10 day upon year to tremble to trust for to end: expend vintage gathering without to come (in): come
Bir yıl kadar sonra sarsılacaksınız, Ey kaygısız kadınlar. Çünkü bağbozumu olmayacak, Devşirecek meyve bulunmayacak.
11 to tremble secure to tremble to trust to strip and to strip and to gird upon loin
Titreyin, ey tasasızca yaşayan kadınlar, Sarsılın, ey kaygısızlar. Giysilerinizi çıkarın, soyunup belinize çul kuşanın.
12 upon breast to mourn upon land: country delight upon vine be fruitful
Güzel tarlalar, verimli asmalar, Halkımın diken ve çalı bitmiş toprakları için, Neşeli kentteki mutluluk dolu evler için göğsünüzü dövün.

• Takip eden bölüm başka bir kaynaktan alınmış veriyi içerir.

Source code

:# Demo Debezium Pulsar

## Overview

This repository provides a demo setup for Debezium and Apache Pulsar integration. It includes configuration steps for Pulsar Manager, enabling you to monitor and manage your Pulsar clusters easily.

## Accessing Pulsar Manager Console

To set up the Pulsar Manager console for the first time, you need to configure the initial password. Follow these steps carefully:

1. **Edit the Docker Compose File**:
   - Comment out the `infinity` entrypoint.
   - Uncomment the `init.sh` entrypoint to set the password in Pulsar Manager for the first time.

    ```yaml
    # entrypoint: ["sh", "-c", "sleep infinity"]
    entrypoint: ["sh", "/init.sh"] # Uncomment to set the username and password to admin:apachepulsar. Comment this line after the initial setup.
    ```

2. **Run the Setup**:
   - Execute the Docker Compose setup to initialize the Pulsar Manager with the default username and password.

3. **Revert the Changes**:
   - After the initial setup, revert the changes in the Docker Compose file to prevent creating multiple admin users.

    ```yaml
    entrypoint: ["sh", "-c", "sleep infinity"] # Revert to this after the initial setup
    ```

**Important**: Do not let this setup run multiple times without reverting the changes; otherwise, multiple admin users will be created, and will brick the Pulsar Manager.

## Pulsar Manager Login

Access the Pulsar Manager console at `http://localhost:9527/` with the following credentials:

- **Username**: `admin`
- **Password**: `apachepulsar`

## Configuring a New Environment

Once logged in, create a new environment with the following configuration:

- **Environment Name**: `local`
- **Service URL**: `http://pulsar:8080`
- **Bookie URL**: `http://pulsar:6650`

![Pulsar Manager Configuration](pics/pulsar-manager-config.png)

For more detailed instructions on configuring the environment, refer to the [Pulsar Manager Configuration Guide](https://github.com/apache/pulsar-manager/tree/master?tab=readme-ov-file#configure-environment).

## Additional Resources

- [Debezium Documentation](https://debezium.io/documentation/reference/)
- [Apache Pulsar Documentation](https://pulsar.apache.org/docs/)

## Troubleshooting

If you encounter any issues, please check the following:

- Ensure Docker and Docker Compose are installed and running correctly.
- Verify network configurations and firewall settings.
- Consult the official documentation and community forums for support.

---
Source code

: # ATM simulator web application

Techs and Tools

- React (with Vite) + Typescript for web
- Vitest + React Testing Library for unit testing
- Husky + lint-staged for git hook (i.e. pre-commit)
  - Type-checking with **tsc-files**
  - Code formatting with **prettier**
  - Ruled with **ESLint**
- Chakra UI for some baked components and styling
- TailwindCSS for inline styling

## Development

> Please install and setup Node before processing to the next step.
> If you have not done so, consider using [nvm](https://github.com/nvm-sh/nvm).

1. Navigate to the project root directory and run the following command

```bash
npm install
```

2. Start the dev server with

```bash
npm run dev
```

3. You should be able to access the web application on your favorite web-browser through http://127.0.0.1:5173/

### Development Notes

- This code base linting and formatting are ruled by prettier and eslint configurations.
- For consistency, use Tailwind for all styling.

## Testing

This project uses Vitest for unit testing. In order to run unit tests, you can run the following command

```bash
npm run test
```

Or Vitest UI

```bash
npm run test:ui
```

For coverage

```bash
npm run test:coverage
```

13 upon land: soil people my thorn thorn to ascend: rise for upon all house: household rejoicing town jubilant
14 for citadel: palace to leave crowd city to leave: forsake hill and watchtower to be about/through/for cave till forever: enduring rejoicing wild donkey pasture flock
Çünkü saray ıssız, Kalabalık kent bomboş kalacak. Ofel Mahallesi'yle gözcü kulesi Sonsuza dek bozkıra dönecek; Yaban eşeklerinin keyifle gezindiği, Sürülerin otladığı bir yer olacak.
15 till to uncover upon us spirit from height and to be wilderness to/for plantation (and [the] plantation *Q(K)*) to/for wood to devise: think
Ta ki yukarıdan üzerimize ruh dökülene dek; O zaman çöl meyve bahçesine, Meyve bahçesi ormana dönecek.
16 and to dwell in/on/with wilderness justice and righteousness in/on/with plantation to dwell
O zaman adalet çöle dek yayılacak, Doğruluk meyve bahçesinde yurt bulacak.
17 and to be deed [the] righteousness peace and service: work [the] righteousness to quiet and security till forever: enduring
Doğruluğun ürünü esenlik, Sonucu, sürekli huzur ve güven olacaktır.
18 and to dwell people my in/on/with pasture peace and in/on/with tabernacle confidence and in/on/with resting secure
Halkım esenlik dolu evlerde, Güvenli ve rahat yerlerde yaşayacak.
19 and to hail in/on/with to go down [the] wood and in/on/with humiliation to abase [the] city
Dolu ormanları harap etse, Kent yerle bir olsa da,
20 blessed you to sow upon all water to send: let go foot [the] cattle and [the] donkey
Sulak yerde tohum eken, Sığırını, eşeğini özgürce çayıra salan sizlere ne mutlu!